§ TRY IT: Set out exactly every line of the entries below, starting at the line that holds "can be well-approximated" and stopping after the line that holds "which is fairly efficient thanks to".

§ DATA FOR THE TASK:
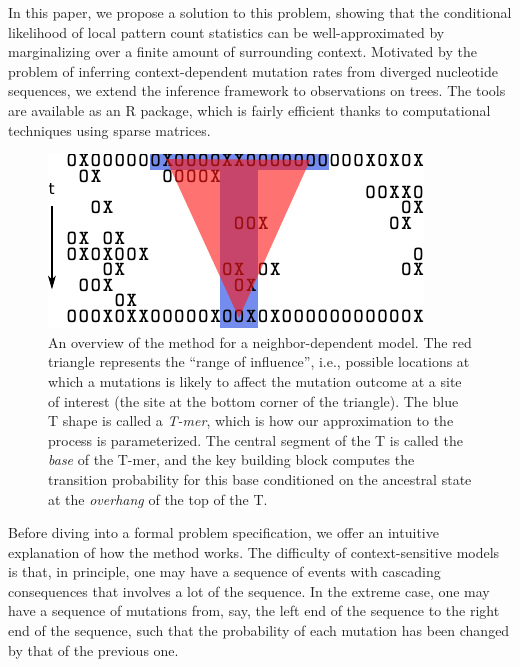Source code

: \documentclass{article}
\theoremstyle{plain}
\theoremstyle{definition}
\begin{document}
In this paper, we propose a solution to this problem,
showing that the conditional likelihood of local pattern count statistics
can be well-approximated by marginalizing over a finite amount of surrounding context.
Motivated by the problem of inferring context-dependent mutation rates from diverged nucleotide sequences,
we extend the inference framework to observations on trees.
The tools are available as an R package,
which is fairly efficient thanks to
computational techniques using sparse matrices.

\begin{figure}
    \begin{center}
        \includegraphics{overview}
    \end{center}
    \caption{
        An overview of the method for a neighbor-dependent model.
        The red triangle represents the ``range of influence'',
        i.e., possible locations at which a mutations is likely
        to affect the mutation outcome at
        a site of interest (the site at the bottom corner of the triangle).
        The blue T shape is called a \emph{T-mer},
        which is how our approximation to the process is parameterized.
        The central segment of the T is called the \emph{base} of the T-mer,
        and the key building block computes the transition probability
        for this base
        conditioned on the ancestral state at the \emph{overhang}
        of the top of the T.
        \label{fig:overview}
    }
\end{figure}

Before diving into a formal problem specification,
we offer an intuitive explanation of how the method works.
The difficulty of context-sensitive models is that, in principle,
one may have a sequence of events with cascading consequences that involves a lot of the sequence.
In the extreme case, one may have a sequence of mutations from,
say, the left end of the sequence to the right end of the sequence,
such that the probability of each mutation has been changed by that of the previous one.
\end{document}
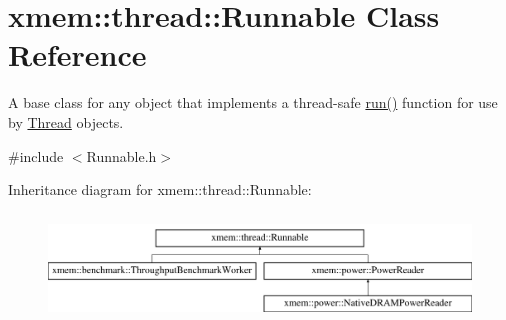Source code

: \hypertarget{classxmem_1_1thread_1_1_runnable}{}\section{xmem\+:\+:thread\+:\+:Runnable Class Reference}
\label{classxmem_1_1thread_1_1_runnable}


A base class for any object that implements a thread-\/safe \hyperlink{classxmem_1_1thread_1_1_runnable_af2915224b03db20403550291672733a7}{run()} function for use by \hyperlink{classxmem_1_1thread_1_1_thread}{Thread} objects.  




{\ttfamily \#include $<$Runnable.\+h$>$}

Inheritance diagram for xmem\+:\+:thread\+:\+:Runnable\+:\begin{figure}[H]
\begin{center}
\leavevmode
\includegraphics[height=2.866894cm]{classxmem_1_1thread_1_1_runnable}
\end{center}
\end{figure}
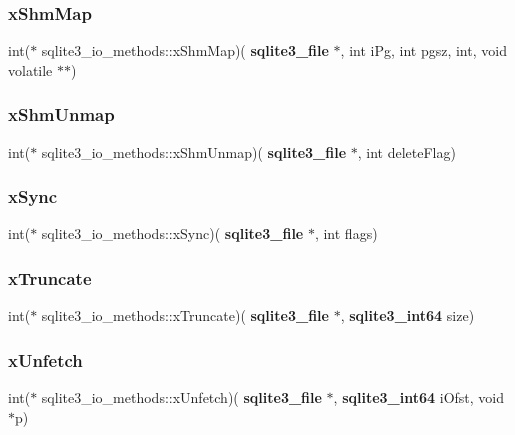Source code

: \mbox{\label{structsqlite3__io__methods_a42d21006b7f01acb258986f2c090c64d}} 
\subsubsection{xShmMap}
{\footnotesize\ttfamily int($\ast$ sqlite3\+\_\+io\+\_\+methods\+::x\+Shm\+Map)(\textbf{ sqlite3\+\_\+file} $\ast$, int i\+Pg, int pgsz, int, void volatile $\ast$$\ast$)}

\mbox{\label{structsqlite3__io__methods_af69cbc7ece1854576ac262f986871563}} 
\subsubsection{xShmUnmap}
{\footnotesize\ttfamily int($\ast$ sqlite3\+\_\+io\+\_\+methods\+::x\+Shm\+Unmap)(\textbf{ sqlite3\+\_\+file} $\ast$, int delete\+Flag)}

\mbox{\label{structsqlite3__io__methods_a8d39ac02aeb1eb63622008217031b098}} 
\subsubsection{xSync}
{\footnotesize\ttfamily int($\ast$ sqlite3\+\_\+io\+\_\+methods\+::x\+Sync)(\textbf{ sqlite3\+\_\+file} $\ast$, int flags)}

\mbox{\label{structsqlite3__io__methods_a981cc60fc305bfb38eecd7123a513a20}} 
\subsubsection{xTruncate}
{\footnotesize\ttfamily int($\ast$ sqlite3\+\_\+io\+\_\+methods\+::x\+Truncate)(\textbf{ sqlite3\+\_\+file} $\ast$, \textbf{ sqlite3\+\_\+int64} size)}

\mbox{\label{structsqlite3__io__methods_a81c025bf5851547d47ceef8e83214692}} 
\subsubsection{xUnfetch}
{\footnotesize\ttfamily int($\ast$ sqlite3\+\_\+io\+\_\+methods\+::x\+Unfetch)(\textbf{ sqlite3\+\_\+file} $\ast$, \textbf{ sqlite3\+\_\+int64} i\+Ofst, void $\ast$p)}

§ EXERCISE RESULT:
can be well-approximated by marginalizing over a finite amount of surrounding context.
Motivated by the problem of inferring context-dependent mutation rates from diverged nucleotide sequences,
we extend the inference framework to observations on trees.
The tools are available as an R package,
which is fairly efficient thanks to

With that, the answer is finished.